WATERBIRD - a 100 word story-poem

This week's Friday Fictioneers' photo prompt, taken by The Reclining Gentleman and posted on https://rochellewisofffields.wordpress.com/
sent my mind into verse, which is preferable to the REverse it's been in since we moved last week from Tenerife to Sussex.
When I've got my act together I shall create a new blog - I can no longer call myself 'expat' - and I hope you will follow me to that new online venue.
Meanwhile, here's my poem.


Rumble of cars lulls my babies to dreamland
Safe on our island which nobody sees -
Concrete foundations trap silt from the river
And grass for our nest grows from wind-carried seeds.

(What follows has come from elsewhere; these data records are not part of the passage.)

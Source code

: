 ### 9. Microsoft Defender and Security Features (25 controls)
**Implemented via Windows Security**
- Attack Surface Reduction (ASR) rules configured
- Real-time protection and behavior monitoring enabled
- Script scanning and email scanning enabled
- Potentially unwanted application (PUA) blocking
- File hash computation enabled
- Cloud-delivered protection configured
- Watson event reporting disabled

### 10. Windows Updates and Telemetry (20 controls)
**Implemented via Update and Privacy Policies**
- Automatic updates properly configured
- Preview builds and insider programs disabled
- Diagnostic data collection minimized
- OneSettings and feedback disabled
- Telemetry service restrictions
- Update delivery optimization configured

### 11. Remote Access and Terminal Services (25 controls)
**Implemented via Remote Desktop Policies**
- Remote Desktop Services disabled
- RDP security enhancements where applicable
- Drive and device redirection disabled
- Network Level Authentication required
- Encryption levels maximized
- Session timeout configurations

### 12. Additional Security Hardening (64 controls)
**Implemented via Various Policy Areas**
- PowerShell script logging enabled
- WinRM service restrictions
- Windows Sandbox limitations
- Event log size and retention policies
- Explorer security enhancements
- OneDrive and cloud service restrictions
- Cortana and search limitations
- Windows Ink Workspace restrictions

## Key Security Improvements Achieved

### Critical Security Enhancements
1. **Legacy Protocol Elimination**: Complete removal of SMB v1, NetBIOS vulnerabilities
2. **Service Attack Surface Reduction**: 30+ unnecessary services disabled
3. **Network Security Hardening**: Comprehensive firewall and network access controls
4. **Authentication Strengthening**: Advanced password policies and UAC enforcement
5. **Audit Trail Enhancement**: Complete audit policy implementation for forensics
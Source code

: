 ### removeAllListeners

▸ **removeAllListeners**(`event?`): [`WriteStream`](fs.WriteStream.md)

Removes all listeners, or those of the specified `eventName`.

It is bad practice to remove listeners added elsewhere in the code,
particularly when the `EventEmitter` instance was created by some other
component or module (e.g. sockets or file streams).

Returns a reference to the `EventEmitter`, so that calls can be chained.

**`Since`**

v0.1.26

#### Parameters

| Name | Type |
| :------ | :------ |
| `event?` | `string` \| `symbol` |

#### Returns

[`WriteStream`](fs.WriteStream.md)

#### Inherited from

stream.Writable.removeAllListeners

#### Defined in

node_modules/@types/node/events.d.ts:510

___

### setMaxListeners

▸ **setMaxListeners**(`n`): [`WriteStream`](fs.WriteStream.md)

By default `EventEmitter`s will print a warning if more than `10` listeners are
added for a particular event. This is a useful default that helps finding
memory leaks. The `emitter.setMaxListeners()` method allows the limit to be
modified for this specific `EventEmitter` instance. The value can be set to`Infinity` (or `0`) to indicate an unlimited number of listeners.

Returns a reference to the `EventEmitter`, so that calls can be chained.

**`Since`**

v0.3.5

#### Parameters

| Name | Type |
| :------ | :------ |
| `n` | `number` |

Here by the river beneath heedless traffic
Barges chug slowly and, stirred by their wakes,
Mud from the bottom floats up to the surface
Carrying morsels of food for my chicks.

No fox will swim through the eddies around us,
No cat will risk the climb down from the road -
Man has destroyed my natural habitat
But still inadvertently shelters my brood.


HARRIET'S GIRLS - a 100 word story


Harriet parked the four-by-four and opened the back for the girls to jump down.
As she heaved open the rusty gate with her muscular shoulders she wondered why he had bought such a dilapidated property, but business was business, so she shouted, “Hello!”
A man appeared and eyed the girls. “They’re smaller than I expected.”
Harriet bristled. “They’re big enough. You’ve paid for a week – don’t damage them.” She stroked their heads briefly. “You know what to do – be good for Mummy.”
 Ignoring their plaintive cries, she drove away – one had to be hard-hearted to earn a living from goats.
The above story was written in response to a photo prompt posted on  https://rochellewisofffields.wordpress.com/  Rochelle hosts Friday Fictioneers, and you can follow the Blue Frog trail from her blog to read up to 100 other stories.


FIRST NATION - a 100 word story

Late on parade again!
I've been a tad busy with the bureaucratic aftermath of selling property in Spanish territory, and we also handed our car over to its new owners, said adios to several friends, and checked that our money had arrived safely in England

Today I had just finished writing this when my daughter suggested a walk along El Medano promenade and a lunch of sardines and pulpo. No contest - blogging could wait!

For those of you who don't already know, Rochelle runs thie weekly Flash Fiction Fest from her blog https://rochellewisofffields.wordpress.com/  If you follow the Blue Frog trail from there you can read scores of other writers' takes on theis week's photo prompt.
After you've read and commented on mine, of course!


The Jeep lurched and Monty fought it to a standstill.
“Flat tyre,” he said resignedly, “Everyone out – you kids find me a flat rock to support the jack.”
Beside the wide, empty road Josh tugged the perfect rock out of a pile and Amy gasped, “You can’t take that – it’s Indian magic.”
“Don’t talk rot,” he scoffed, but immediately after the wheel-change Amy made him put it back.

“Heap of fuss about nothing,” Josh grumbled as his sister delicately replaced the top stone, but then a sudden rush of wind spread a layer of blood-red maple leaves around their feet.


ROMEO & JULIET - a story in 100 words

I am very late on parade this week with my 100 word story, but as this is officially Friday Fictioneers, and it's the birthday of our Founder Rochelle who hangs out at  https://rochellewisofffields.wordpress.com/   I shall use that as an excuse. 
Also the fact that we sold our apartment yesterday and are now officially homeless might have something to do with it! In ten days we are returning to England, to a borrowed cottage in Sussex for a month while we look for somewhere else to live. Watch this space.


Romeo had persuaded Juliet’s friend to tell him where she lived, and now he was standing outside her tower block.
He pressed every buzzer but no-one would let him in – his accent marked him indelibly as an outsider - so he climbed the fire-escape, knocking on windows.
“Eff off, white boy,” was the least objectionable response, and he thought he’d never find her until, in a final throw of the dice, he stood on a landing and sang at the top of his voice, “Amore Mia!”
Juliet flung open her window, grinning, “Shut up, you fool!” and dragged him inside.